= Jerry Kirksey =

Jerry Kirksey was the editor of Singing News magazine from its inception in 1969 through 2010. He has been involved in the Southern Gospel industry for over 45 years and was inducted in the Southern Gospel Music Hall of Fame in 2011.

== Biography ==

Jerry Kirksey was born in Panama City, Florida, United States June 13, 1940. After World War II he and his family moved back to his parents' native home of Pensacola, Florida. He attended public schools in Pensacola and graduated with the class of 1958.

Jerry began working in radio during his junior year of high school. After graduation he moved back to Panama City and worked at radio station WTHR. In March 1960 he returned to Pensacola and began working for the Florida Boys, a nationally recognized Southern Gospel quartet. His job at that time was radio promotions and office manager for the quartet.

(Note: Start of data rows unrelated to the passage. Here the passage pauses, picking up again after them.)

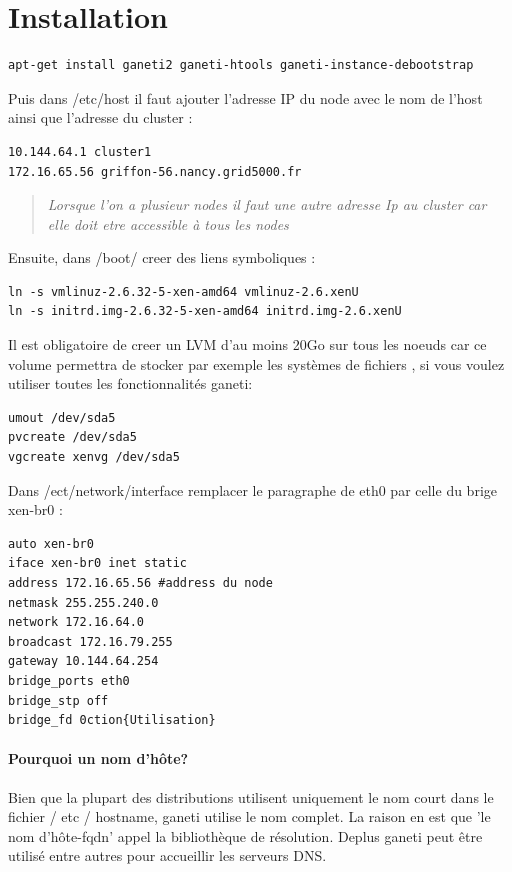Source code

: \documentclass[a4paper,11pt]{report}
\begin{document}
      \section{Installation}
\begin{lstlisting}
apt-get install ganeti2 ganeti-htools ganeti-instance-debootstrap
\end{lstlisting}
Puis dans /etc/host il faut ajouter l'adresse IP du node avec le nom de l'host ainsi que l'adresse du cluster :\\
\begin{lstlisting}
10.144.64.1 cluster1
172.16.65.56 griffon-56.nancy.grid5000.fr
\end{lstlisting}
\begin{quotation}
\textit{Lorsque l'on a plusieur nodes il faut une autre adresse Ip au cluster car elle doit etre accessible à tous les nodes\\}
\end{quotation}
Ensuite, dans /boot/ creer des liens symboliques :
\begin{lstlisting}
ln -s vmlinuz-2.6.32-5-xen-amd64 vmlinuz-2.6.xenU
ln -s initrd.img-2.6.32-5-xen-amd64 initrd.img-2.6.xenU
\end{lstlisting}
Il est obligatoire de creer un LVM d'au moins 20Go sur tous les noeuds car ce volume permettra de stocker par exemple les systèmes de fichiers 
, si vous voulez utiliser toutes les fonctionnalités ganeti:\\
\begin{lstlisting}
umout /dev/sda5
pvcreate /dev/sda5
vgcreate xenvg /dev/sda5
\end{lstlisting}
Dans /ect/network/interface remplacer le paragraphe de eth0 par celle du brige xen-br0 :
\begin{lstlisting}
auto xen-br0
iface xen-br0 inet static
address 172.16.65.56 #address du node
netmask 255.255.240.0 
network 172.16.64.0
broadcast 172.16.79.255
gateway 10.144.64.254
bridge_ports eth0
bridge_stp off
bridge_fd 0ction{Utilisation}
\end{lstlisting}
\paragraph{\textbf{Pourquoi un nom d'hôte?} }
Bien que la plupart des distributions utilisent uniquement 
le nom court dans le fichier / etc / hostname, ganeti utilise le nom 
complet. La raison en est que 'le nom d'hôte-fqdn' appel la bibliothèque de résolution. Deplus ganeti peut être utilisé entre 
autres pour accueillir les serveurs DNS.
\end{document}
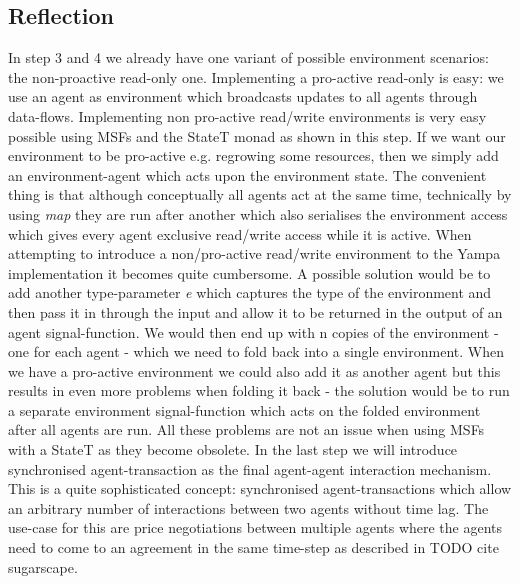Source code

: \subsection{Reflection}
In step 3 and 4 we already have one variant of possible environment scenarios: the non-proactive read-only one. Implementing a pro-active read-only is easy: we use an agent as environment which broadcasts updates to all agents through data-flows. Implementing non pro-active read/write environments is very easy possible using MSFs and the StateT monad as shown in this step. If we want our environment to be pro-active e.g. regrowing some resources, then we simply add an environment-agent which acts upon the environment state. The convenient thing is that although conceptually all agents act at the same time, technically by using \textit{map} they are run after another which also serialises the environment access which gives every agent exclusive read/write access while it is active.
When attempting to introduce a non/pro-active read/write environment to the Yampa implementation it becomes quite cumbersome. A possible solution would be to add another type-parameter \textit{e} which captures the type of the environment and then pass it in through the input and allow it to be returned in the output of an agent signal-function. We would then end up with n copies of the environment - one for each agent - which we need to fold back into a single environment. When we have a pro-active environment we could also add it as another agent but this results in even more problems when folding it back - the solution would be to run a separate environment signal-function which acts on the folded environment after all agents are run. All these problems are not an issue when using MSFs with a StateT as they become obsolete.
In the last step we will introduce synchronised agent-transaction as the final agent-agent interaction mechanism. This is a quite sophisticated concept: synchronised agent-transactions which allow an arbitrary number of interactions between two agents without time lag. The use-case for this are price negotiations between multiple agents where the agents need to come to an agreement in the same time-step as described in TODO cite sugarscape.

J.G. Whitfield, owner of the Florida Boys quartet, and Jerry founded the Singing News magazine in May 1969.

Jerry married Carolyn Sue Rhodes on October 1, 1967. They had their first son, Kenneth Bryan, on March 9, 1969, and their second son, Kenton Brett, on March 6, 1971.

Boone, North Carolina businessman Maurice Templeton had been advertising his Southern Gospel music cruises in Singing News for several years when he purchased the magazine from J.G. Whitfield and moved the new corporation to Boone in July 1987. Jerry continued as editor of the magazine through the changes in ownership—including the purchase by Salem Communications in January 2006—until his retirement in 2010.

Jerry was inducted into the Southern Gospel Music Association's Hall of Fame in 2011.